Stop at the line containing "- Create counters": write out every line from the beginning of the entries up to and including it, minus the pictures.

====== DATASET EXTRACT

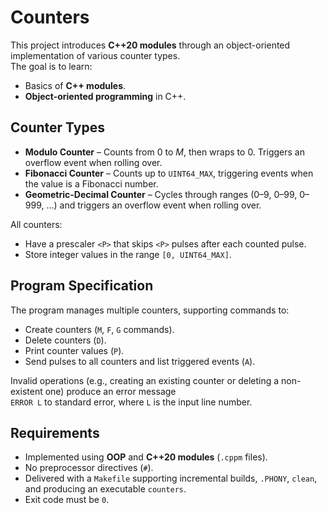 # Counters

This project introduces **C++20 modules** through an object-oriented implementation of various counter types.  
The goal is to learn:
- Basics of **C++ modules**.
- **Object-oriented programming** in C++.

## Counter Types

- **Modulo Counter** – Counts from 0 to *M*, then wraps to 0. Triggers an overflow event when rolling over.
- **Fibonacci Counter** – Counts up to `UINT64_MAX`, triggering events when the value is a Fibonacci number.
- **Geometric-Decimal Counter** – Cycles through ranges (0–9, 0–99, 0–999, …) and triggers an overflow event when rolling over.

All counters:
- Have a prescaler `<P>` that skips `<P>` pulses after each counted pulse.
- Store integer values in the range `[0, UINT64_MAX]`.

## Program Specification

The program manages multiple counters, supporting commands to:
- Create counters (`M`, `F`, `G` commands).
- Delete counters (`D`).
- Print counter values (`P`).
- Send pulses to all counters and list triggered events (`A`).

Invalid operations (e.g., creating an existing counter or deleting a non-existent one) produce an error message  
`ERROR L` to standard error, where `L` is the input line number.

## Requirements

- Implemented using **OOP** and **C++20 modules** (`.cppm` files).
- No preprocessor directives (`#`).
- Delivered with a `Makefile` supporting incremental builds, `.PHONY`, `clean`, and producing an executable `counters`.
- Exit code must be `0`.
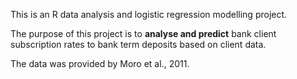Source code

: This is an R data analysis and logistic regression modelling project.

The purpose of this project is to **analyse and predict** bank client subscription rates to bank term deposits based on client data.

The data was provided by Moro et al., 2011.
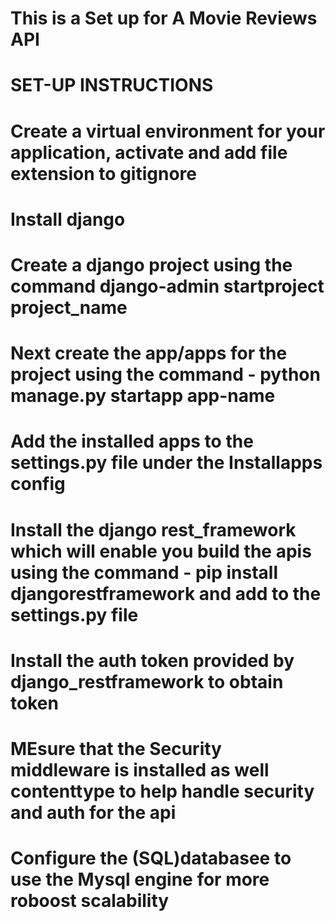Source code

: # This is a Set up for A Movie Reviews API
# SET-UP INSTRUCTIONS
# Create a virtual environment for your application, activate and add file extension to gitignore
# Install django 
# Create a django project using the command django-admin startproject project_name
# Next create the app/apps for the project using the command - python manage.py startapp app-name
# Add the installed apps to the settings.py file under the Installapps config
# Install the django rest_framework which will enable you build the apis using the command - pip install djangorestframework and add to the settings.py file
# Install the auth token provided by django_restframework to obtain token 
# MEsure that the Security middleware is installed as well contenttype to help handle security and auth for the api
# Configure the (SQL)databasee to use the Mysql engine for more roboost scalability
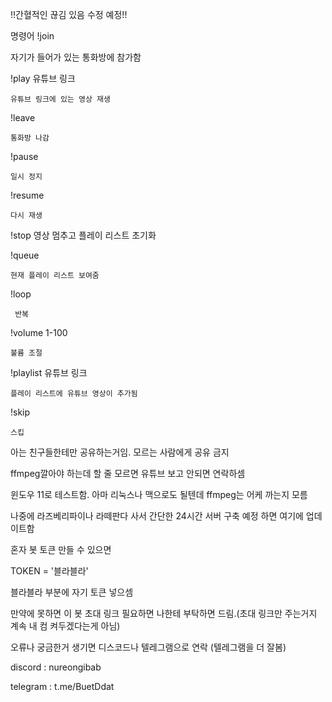 !!간혈적인 끊김 있음 수정 예정!!

명령어
  !join

   자기가 들어가 있는 통화방에 참가함
  
   !play 유튜브 링크
  
    유튜브 링크에 있는 영상 재생
  
  !leave
  
    통화방 나감
  
  !pause
 
    일시 정지

  !resume
   
    다시 재생
  !stop
    영상 멈추고 플레이 리스트 초기화

  !queue

    현재 플레이 리스트 보여줌

  !loop

     반복

  !volume 1-100

    불륨 조절
  
  !playlist 유튜브 링크
  
    플레이 리스트에 유튜브 영상이 추가됨

  !skip

    스킵

  
    
아는 친구들한테만 공유하는거임. 모르는 사람에게 공유 금지

ffmpeg깔아야 하는데 할 줄 모르면 유튜브 보고 안되면 연락하셈

윈도우 11로 테스트함. 아마 리눅스나 맥으로도 될텐데 ffmpeg는 어케 까는지 모름

나중에 라즈베리파이나 라떼판다 사서 간단한 24시간 서버 구축 예정 하면 여기에 업데이트함

혼자 봇 토큰 만들 수 있으면

TOKEN = '블라블라'

블라블라 부분에 자기 토큰 넣으셈

만약에 못하면 이 봇 초대 링크 필요하면 나한테 부탁하면 드림.(초대 링크만 주는거지 계속 내 컴 켜두겠다는게 아님)


오류나 궁금한거 생기면 디스코드나 텔레그램으로 연락 (텔레그램을 더 잘봄)

discord : nureongibab

telegram : t.me/BuetDdat
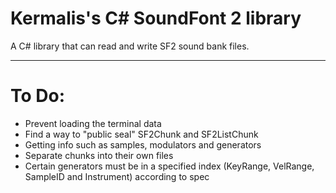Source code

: # Kermalis's C# SoundFont 2 library

A C# library that can read and write SF2 sound bank files.

----
# To Do:
* Prevent loading the terminal data
* Find a way to "public seal" SF2Chunk and SF2ListChunk
* Getting info such as samples, modulators and generators
* Separate chunks into their own files
* Certain generators must be in a specified index (KeyRange, VelRange, SampleID and Instrument) according to spec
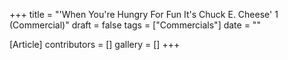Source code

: +++
title = "'When You're Hungry For Fun It's Chuck E. Cheese' 1 (Commercial)"
draft = false
tags = ["Commercials"]
date = ""

[Article]
contributors = []
gallery = []
+++
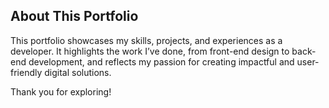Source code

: ## About This Portfolio

This portfolio showcases my skills, projects, and experiences as a developer. It highlights the work I’ve done, from front-end design to back-end development, and reflects my passion for creating impactful and user-friendly digital solutions. 

Thank you for exploring!
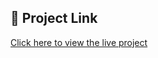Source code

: ## 🔗 Project Link
[Click here to view the live project](https://careerbuddy-production.up.railway.app/)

============

*TASK SOLUTION*.
 # Counters

This project introduces **C++20 modules** through an object-oriented implementation of various counter types.  
The goal is to learn:
- Basics of **C++ modules**.
- **Object-oriented programming** in C++.

## Counter Types

- **Modulo Counter** – Counts from 0 to *M*, then wraps to 0. Triggers an overflow event when rolling over.
- **Fibonacci Counter** – Counts up to `UINT64_MAX`, triggering events when the value is a Fibonacci number.
- **Geometric-Decimal Counter** – Cycles through ranges (0–9, 0–99, 0–999, …) and triggers an overflow event when rolling over.

All counters:
- Have a prescaler `<P>` that skips `<P>` pulses after each counted pulse.
- Store integer values in the range `[0, UINT64_MAX]`.

## Program Specification

The program manages multiple counters, supporting commands to:
- Create counters (`M`, `F`, `G` commands).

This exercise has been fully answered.